*Task:*
How many of the lines below have the word "coideal" in them? The answer is that number and nothing more.

[Dataset entries]

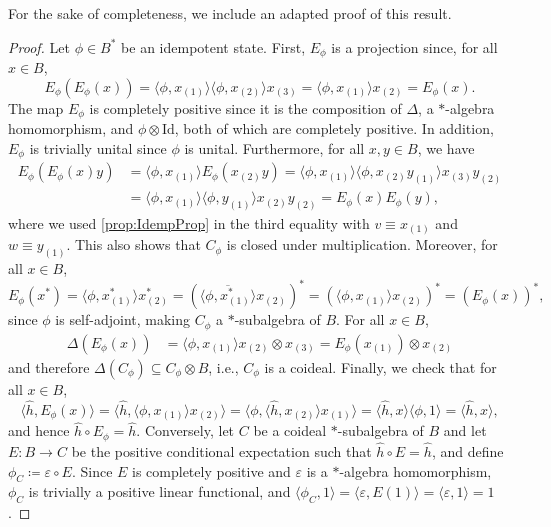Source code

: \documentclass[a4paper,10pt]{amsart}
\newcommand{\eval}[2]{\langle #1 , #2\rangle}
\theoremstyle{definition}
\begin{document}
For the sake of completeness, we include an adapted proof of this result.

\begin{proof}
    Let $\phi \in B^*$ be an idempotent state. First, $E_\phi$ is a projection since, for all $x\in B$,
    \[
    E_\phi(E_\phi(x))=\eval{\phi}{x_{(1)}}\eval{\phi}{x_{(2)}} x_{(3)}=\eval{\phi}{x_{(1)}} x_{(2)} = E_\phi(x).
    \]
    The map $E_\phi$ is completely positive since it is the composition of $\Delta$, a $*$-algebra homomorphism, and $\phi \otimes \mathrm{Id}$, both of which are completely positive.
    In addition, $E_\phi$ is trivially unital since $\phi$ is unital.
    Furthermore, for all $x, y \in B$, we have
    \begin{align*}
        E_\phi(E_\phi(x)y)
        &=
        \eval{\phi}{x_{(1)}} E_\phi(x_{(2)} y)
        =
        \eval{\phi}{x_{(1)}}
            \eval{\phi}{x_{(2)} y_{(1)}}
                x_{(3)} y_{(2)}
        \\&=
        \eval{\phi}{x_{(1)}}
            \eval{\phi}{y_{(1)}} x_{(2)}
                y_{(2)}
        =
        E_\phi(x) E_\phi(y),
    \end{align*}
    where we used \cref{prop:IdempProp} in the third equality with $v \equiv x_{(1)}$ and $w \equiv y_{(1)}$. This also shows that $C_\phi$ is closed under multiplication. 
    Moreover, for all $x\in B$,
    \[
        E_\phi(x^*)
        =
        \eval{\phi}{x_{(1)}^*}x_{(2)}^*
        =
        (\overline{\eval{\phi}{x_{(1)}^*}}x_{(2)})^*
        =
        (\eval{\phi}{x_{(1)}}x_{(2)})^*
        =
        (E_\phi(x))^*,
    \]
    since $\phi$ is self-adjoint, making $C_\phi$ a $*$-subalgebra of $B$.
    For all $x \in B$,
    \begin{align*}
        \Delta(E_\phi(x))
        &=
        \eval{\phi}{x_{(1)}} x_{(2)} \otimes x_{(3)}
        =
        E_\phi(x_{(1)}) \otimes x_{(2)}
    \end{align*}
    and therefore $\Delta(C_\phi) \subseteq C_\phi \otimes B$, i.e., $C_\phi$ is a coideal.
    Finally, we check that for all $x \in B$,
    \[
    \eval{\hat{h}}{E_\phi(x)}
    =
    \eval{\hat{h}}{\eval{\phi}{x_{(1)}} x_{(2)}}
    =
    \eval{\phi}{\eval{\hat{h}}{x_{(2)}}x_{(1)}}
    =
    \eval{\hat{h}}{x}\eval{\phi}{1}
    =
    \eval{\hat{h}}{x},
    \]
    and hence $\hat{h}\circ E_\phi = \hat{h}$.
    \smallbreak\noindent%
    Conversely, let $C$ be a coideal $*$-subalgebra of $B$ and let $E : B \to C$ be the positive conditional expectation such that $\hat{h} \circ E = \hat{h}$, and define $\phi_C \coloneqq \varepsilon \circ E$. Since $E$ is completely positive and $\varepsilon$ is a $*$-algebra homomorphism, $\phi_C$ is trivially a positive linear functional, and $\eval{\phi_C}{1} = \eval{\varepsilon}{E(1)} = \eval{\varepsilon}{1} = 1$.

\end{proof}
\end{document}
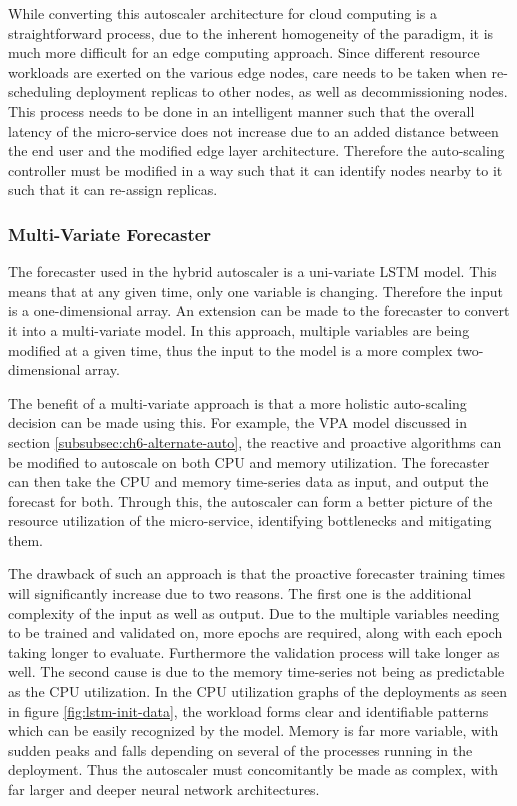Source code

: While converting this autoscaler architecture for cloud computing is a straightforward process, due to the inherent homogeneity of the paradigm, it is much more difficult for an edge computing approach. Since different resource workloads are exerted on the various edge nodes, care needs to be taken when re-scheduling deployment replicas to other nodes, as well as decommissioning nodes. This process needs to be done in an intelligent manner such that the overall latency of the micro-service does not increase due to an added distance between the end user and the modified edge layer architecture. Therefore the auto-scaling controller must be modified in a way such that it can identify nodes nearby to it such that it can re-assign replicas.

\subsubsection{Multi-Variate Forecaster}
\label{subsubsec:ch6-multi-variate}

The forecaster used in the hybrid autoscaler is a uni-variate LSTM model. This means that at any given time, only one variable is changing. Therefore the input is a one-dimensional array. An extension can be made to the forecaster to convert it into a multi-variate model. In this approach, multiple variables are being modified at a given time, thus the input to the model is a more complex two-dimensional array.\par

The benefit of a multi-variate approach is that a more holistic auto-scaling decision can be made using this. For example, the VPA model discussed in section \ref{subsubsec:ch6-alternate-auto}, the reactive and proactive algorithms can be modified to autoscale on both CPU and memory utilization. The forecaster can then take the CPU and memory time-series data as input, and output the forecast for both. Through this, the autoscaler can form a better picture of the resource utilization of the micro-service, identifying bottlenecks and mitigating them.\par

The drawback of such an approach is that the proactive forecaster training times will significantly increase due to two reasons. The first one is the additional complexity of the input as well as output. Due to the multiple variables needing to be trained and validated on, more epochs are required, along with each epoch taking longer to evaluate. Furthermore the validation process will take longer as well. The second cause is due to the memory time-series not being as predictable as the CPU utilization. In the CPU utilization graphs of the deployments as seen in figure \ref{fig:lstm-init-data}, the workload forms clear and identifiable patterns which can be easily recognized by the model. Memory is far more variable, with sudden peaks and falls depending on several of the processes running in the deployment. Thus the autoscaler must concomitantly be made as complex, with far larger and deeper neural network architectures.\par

*Written answer:*
2